__Dataset entries__.
· · · ·

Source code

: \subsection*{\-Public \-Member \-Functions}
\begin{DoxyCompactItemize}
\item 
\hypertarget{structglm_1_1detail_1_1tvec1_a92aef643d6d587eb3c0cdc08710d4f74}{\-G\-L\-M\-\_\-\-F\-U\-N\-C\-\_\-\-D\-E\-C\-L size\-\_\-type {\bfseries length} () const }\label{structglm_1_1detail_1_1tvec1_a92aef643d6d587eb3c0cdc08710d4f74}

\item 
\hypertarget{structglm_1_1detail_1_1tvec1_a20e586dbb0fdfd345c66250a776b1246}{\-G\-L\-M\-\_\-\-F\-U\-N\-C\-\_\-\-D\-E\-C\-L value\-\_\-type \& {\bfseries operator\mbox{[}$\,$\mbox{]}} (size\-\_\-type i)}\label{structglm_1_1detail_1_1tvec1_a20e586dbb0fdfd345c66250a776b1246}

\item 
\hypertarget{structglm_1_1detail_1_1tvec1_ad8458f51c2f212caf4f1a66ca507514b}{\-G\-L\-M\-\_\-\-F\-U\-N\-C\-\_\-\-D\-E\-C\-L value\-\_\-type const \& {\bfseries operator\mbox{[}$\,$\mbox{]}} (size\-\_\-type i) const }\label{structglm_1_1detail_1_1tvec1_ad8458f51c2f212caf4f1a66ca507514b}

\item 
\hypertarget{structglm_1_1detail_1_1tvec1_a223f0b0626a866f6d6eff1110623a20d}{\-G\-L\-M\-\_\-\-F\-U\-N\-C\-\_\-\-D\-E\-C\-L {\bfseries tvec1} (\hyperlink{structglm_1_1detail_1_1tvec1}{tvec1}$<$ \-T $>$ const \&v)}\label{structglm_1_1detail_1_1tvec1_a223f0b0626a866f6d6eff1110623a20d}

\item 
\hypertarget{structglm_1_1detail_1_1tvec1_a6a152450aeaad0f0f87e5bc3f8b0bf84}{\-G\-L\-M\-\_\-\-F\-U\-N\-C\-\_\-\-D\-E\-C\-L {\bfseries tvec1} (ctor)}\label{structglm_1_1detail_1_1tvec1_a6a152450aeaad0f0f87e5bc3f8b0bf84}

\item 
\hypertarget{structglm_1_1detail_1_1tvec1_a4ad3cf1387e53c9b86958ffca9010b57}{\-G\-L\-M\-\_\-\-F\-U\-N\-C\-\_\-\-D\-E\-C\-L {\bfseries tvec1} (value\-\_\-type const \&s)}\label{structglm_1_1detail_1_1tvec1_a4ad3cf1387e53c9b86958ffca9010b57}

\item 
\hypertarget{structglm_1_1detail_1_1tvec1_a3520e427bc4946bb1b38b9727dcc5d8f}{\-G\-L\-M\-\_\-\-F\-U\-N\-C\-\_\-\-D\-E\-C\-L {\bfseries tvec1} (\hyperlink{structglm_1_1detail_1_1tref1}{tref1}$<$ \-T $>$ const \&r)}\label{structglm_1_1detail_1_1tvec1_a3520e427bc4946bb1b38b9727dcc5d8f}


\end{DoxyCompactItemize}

· · · ·

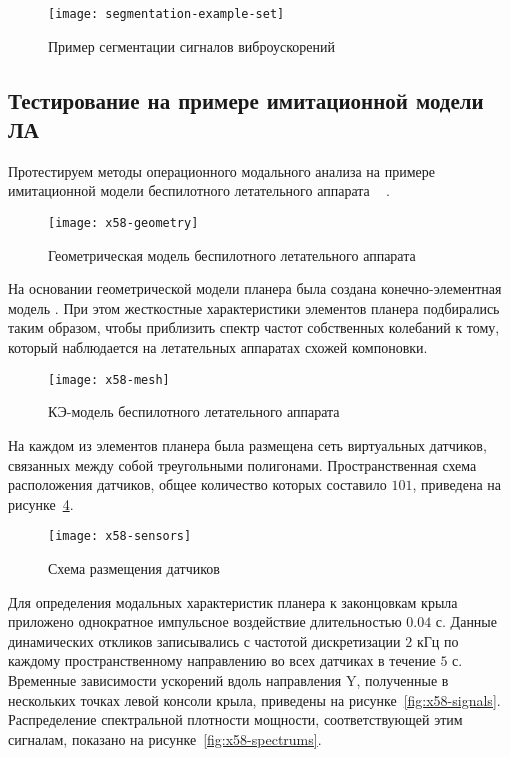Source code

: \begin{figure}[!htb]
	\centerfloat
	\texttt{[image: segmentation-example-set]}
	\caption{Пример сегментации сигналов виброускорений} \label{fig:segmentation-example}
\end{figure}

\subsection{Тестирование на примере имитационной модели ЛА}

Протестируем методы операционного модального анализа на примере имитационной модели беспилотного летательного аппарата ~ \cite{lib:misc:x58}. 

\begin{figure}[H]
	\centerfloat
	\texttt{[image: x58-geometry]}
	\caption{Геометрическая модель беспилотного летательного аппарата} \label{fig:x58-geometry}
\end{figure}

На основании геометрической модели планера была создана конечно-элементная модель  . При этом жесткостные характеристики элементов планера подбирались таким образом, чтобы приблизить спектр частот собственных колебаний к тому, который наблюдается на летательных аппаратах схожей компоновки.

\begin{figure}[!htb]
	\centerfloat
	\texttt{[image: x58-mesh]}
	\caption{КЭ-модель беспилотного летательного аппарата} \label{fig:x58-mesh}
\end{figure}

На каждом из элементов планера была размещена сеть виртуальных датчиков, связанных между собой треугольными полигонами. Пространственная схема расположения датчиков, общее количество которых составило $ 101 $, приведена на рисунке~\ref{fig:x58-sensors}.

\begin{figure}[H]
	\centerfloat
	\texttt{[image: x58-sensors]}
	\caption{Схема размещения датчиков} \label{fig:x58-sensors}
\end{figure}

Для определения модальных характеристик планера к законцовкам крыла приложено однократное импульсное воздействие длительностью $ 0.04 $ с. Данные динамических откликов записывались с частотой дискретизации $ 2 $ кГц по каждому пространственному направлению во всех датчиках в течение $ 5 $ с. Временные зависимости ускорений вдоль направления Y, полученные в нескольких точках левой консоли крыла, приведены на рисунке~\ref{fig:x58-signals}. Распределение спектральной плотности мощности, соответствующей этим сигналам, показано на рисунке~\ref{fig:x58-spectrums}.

· · · ·

__Problem requirements__.
Take every line from the data above that holds "sensors" and copy it out.

__Your response__.
На каждом из элементов планера была размещена сеть виртуальных датчиков, связанных между собой треугольными полигонами. Пространственная схема расположения датчиков, общее количество которых составило $ 101 $, приведена на рисунке~\ref{fig:x58-sensors}.
	\texttt{[image: x58-sensors]}
	\caption{Схема размещения датчиков} \label{fig:x58-sensors}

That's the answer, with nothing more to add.